At 1630 AEDT, the yield on the Commonwealth Government April 2020 bond was at 5.584 per cent, down from Tuesday's close of 5.698 per cent, while the yield on the May 2013 bond was at 5.028 per cent, down from 5.112 per
cent.

On the Sydney Futures Exchange, the March 10-year bond futures contract was at 94.390, up from Tuesday's close of 94.280, while the March three-year bond futures contract rose to 94.910, up from 94.830.

Investors sought fixed-income assets after the decision by China's central bank.

"Markets have been spooked by the (China's) increase in reserves required, but that was a knee-jerk reaction, a bit of a storm in a tea cup," ICAP economist Adam Carr said.

"If China was serious about reigning it in, it would lift interest rates."

Mr Carr said the Australian bond market was in a holding pattern ahead of December's employment report from the ABS.

"As long as it's anywhere between minus 10,000 (jobs) and plus 20,000, it won't change the idea that the Reserve Bank of Australia will hike rates in February," he said.

"Anything above that modest range and you would see an aggressive sell off."

At 1630 AEDT, the 90-day bank bill rate was at 4.220 per cent, up from Tuesday's close of 4.180 per cent, while the 180-day bank bill rate was at 4.520 per cent, down from 4.540 per cent.

At 1600 AEDT, the Reserve Bank of Australia's trade weighted index (TWI) was at 71.1, down from Tuesday's close of 71.5.
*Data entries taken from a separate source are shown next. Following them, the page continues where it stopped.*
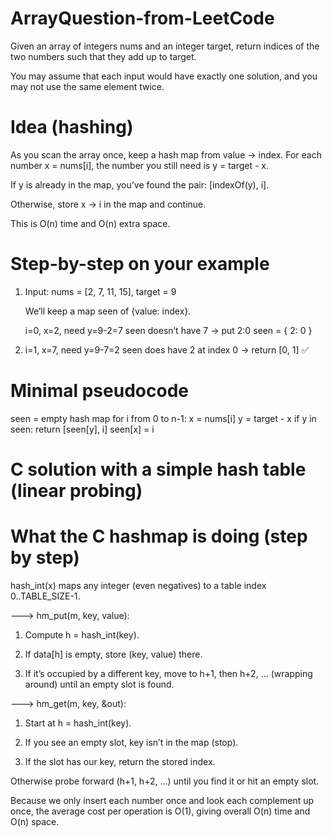 # ArrayQuestion-from-LeetCode
Given an array of integers nums and an integer target, return indices of the two numbers such that they add up to target.

You may assume that each input would have exactly one solution, and you may not use the same element twice.


# Idea (hashing)

As you scan the array once, keep a hash map from value → index.
For each number x = nums[i], the number you still need is y = target - x.

If y is already in the map, you’ve found the pair: [indexOf(y), i].

Otherwise, store x → i in the map and continue.

This is O(n) time and O(n) extra space.

# Step-by-step on your example

1. Input: nums = [2, 7, 11, 15], target = 9

   We’ll keep a map seen of {value: index}.

   i=0, x=2, need y=9-2=7
   seen doesn’t have 7 → put 2:0
   seen = { 2: 0 }

2. i=1, x=7, need y=9-7=2
   seen does have 2 at index 0 → return [0, 1] ✅
   
# Minimal pseudocode

seen = empty hash map
for i from 0 to n-1:
    x = nums[i]
    y = target - x
    if y in seen:
        return [seen[y], i]
    seen[x] = i
   
# C solution with a simple hash table (linear probing)

# What the C hashmap is doing (step by step)

hash_int(x) maps any integer (even negatives) to a table index 0..TABLE_SIZE-1.

--->
    hm_put(m, key, value):
    
  1.  Compute h = hash_int(key).
    
  2.  If data[h] is empty, store (key, value) there.
    
  3.  If it’s occupied by a different key, move to h+1, then h+2, … (wrapping around) until an empty slot is found.

---> 
    hm_get(m, key, &out):
    
1.  Start at h = hash_int(key).
    
2.  If you see an empty slot, key isn’t in the map (stop).
    
3.  If the slot has our key, return the stored index.

Otherwise probe forward (h+1, h+2, …) until you find it or hit an empty slot.

Because we only insert each number once and look each complement up once, the average cost per operation is O(1), giving overall O(n) time and O(n) space.

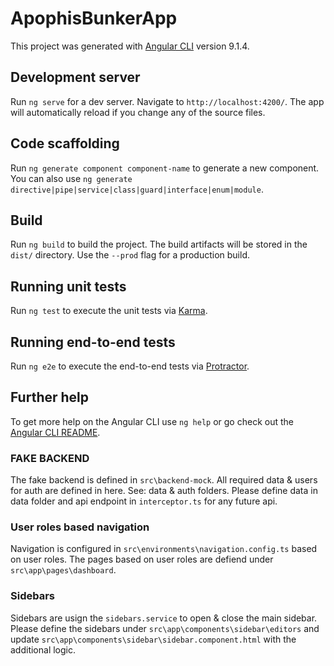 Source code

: # ApophisBunkerApp

This project was generated with [Angular CLI](https://github.com/angular/angular-cli) version 9.1.4.

## Development server

Run `ng serve` for a dev server. Navigate to `http://localhost:4200/`. The app will automatically reload if you change any of the source files.

## Code scaffolding

Run `ng generate component component-name` to generate a new component. You can also use `ng generate directive|pipe|service|class|guard|interface|enum|module`.

## Build

Run `ng build` to build the project. The build artifacts will be stored in the `dist/` directory. Use the `--prod` flag for a production build.

## Running unit tests

Run `ng test` to execute the unit tests via [Karma](https://karma-runner.github.io).

## Running end-to-end tests

Run `ng e2e` to execute the end-to-end tests via [Protractor](http://www.protractortest.org/).

## Further help

To get more help on the Angular CLI use `ng help` or go check out the [Angular CLI README](https://github.com/angular/angular-cli/blob/master/README.md).


### FAKE BACKEND
The fake backend is defined in `src\backend-mock`.
All required data & users for auth are defined in here. See: data & auth folders.
Please define data in data folder and api endpoint in `interceptor.ts` for any future api.


### User roles based navigation
Navigation is configured in `src\environments\navigation.config.ts` based on user roles.
The pages based on user roles are defiend under `src\app\pages\dashboard`.

### Sidebars
Sidebars are usign the `sidebars.service` to open & close the main sidebar.
Please define the sidebars under `src\app\components\sidebar\editors` and update `src\app\components\sidebar\sidebar.component.html` with the additional logic.
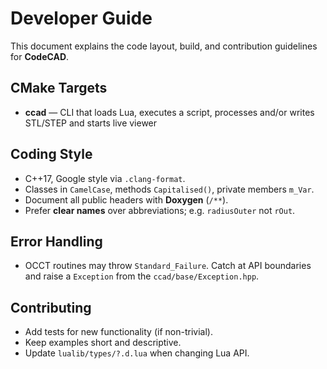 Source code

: # Developer Guide

This document explains the code layout, build, and contribution guidelines for **CodeCAD**.

## CMake Targets

- **ccad** — CLI that loads Lua, executes a script, processes and/or writes STL/STEP and starts live viewer

## Coding Style

- C++17, Google style via `.clang-format`.
- Classes in `CamelCase`, methods `Capitalised()`, private members `m_Var`.
- Document all public headers with **Doxygen** (`/**`).
- Prefer **clear names** over abbreviations; e.g. `radiusOuter` not `rOut`.

## Error Handling

- OCCT routines may throw `Standard_Failure`. Catch at API boundaries and
  raise a `Exception` from the `ccad/base/Exception.hpp`.

## Contributing

- Add tests for new functionality (if non-trivial).
- Keep examples short and descriptive.
- Update `lualib/types/?.d.lua` when changing Lua API.
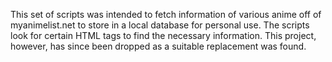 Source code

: This set of scripts was intended to fetch information of various anime off of myanimelist.net to store in a local database for personal use. The scripts look for certain HTML tags to find the necessary information. This project, however, has since been dropped as a suitable replacement was found.
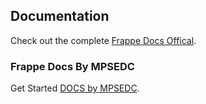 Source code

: ## Documentation

Check out the complete [Frappe Docs Offical](https://docs.frappe.io/framework/user/en/introduction).

### Frappe Docs By MPSEDC

Get Started [DOCS by MPSEDC](/docs/01-installation).

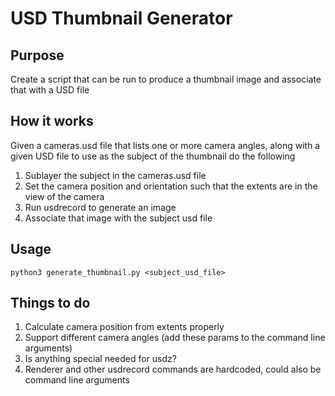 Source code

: # USD Thumbnail Generator

## Purpose
Create a script that can be run to produce a thumbnail image and associate that with a USD file

## How it works
Given a cameras.usd file that lists one or more camera angles, along with a given USD file to use as the subject of the thumbnail do the following

1. Sublayer the subject in the cameras.usd file
2. Set the camera position and orientation such that the extents are in the view of the camera
3. Run usdrecord to generate an image
4. Associate that image with the subject usd file


## Usage

`python3 generate_thumbnail.py <subject_usd_file>`

## Things to do

1. Calculate camera position from extents properly
2. Support different camera angles (add these params to the command line arguments)
3. Is anything special needed for usdz?
4. Renderer and other usdrecord commands are hardcoded, could also be command line arguments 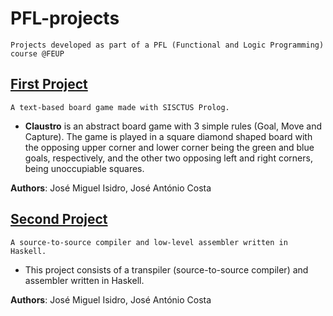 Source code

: # PFL-projects
`Projects developed as part of a PFL (Functional and Logic Programming) course @FEUP`

## [First Project](/PFL-TP1/README.md)

`A text-based board game made with SISCTUS Prolog.`

- **Claustro** is an abstract board game with 3 simple rules (Goal, Move and Capture). The game is played in a square diamond shaped board with the opposing upper corner and lower corner being the green and blue goals, respectively, and the other two opposing left and right corners, being unoccupiable squares.

**Authors**: José Miguel Isidro, José António Costa


## [Second Project](/PFL-TP2/README.md)

`A source-to-source compiler and low-level assembler written in Haskell.`

- This project consists of a transpiler (source-to-source compiler) and assembler written in Haskell.

**Authors**: José Miguel Isidro, José António Costa
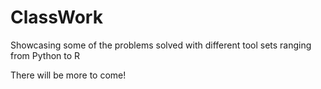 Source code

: # ClassWork
Showcasing some of the problems solved with different tool sets ranging from Python to R

There will be more to come! 
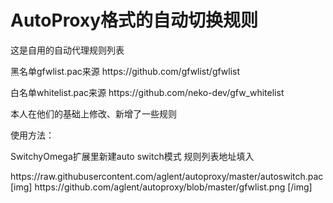 # AutoProxy格式的自动切换规则

<P>这是自用的自动代理规则列表
<p>黑名单gfwlist.pac来源  https://github.com/gfwlist/gfwlist
<p>白名单whitelist.pac来源 https://github.com/neko-dev/gfw_whitelist
<p>本人在他们的基础上修改、新增了一些规则
<p>
<p> 
使用方法：
<p>SwitchyOmega扩展里新建auto switch模式 规则列表地址填入
<p>https://raw.githubusercontent.com/aglent/autoproxy/master/autoswitch.pac
[img] https://github.com/aglent/autoproxy/blob/master/gfwlist.png [/img]

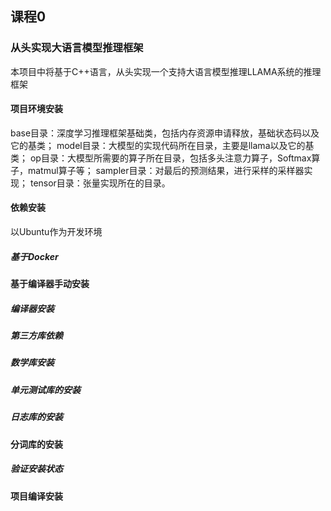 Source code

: ## 课程0

### 从头实现大语言模型推理框架

本项目中将基于C++语言，从头实现一个支持大语言模型推理LLAMA系统的推理框架

#### 项目环境安装

base目录：深度学习推理框架基础类，包括内存资源申请释放，基础状态码以及它的基类；
model目录：大模型的实现代码所在目录，主要是llama以及它的基类；
op目录：大模型所需要的算子所在目录，包括多头注意力算子，Softmax算子，matmul算子等；
sampler目录：对最后的预测结果，进行采样的采样器实现；
tensor目录：张量实现所在的目录。

#### 依赖安装
以Ubuntu作为开发环境
##### 基于Docker


#### 基于编译器手动安装

##### 编译器安装

##### 第三方库依赖

##### 数学库安装

##### 单元测试库的安装

##### 日志库的安装

#### 分词库的安装

##### 验证安装状态

#### 项目编译安装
Meanwhile, the Australian share market has declined for a second day, dragged down by miners after commodity prices fell, China tightened its monetary policy and as WorleyParsons cut profit guidance.

By the close of trade on Wednesday, the benchmark S&P/ASX200 index had fallen 31.4 points, or 0.64 per cent, to 4,868.1, while the broader All Ordinaries index declined 31.5 points, or 0.64 per cent, to 4,900.1.

On the Sydney Futures Exchange at 1612 AEDT, the March share price index futures contract was 42 points lower at 4,849 on a volume of 95,788 contracts.

"What cast a bit of a pall over the market ... was no positive lead from around the world or from commodities, as well as the downgrade from WorleyParsons," Austock Securities senior client adviser Michael Heffernan said.

Engineering and maintenance group WorleyParsons slumped $3.36, or 11.4 per cent, to $25.99 after it lowered its 2010 full year profit guidance, mostly blaming weaker conditions in its US operations.

The major miners were weaker after base metals declined overnight, and after China said that it was increasing the amount its banks have to hold in reserves in an effort to cool inflation.

BHP Billiton dropped 32 cents, or 0.9 per cent, to $43.12 and rival Rio Tinto slipped $1.25, or 1.6 per cent, to $77.12.

Iron ore miner Fortescue Metals fell 10 cents to $5.11, while aluminium producer Alumina declined six cents, or 3.1 per cent, to $1.90.

Coal miners also fell, with MacArthur Coal slipping 11 cents, or 0.9 per cent, to $11.59 and Whitehaven Coal losing 23 cents, or 4.2 per cent, to $5.23.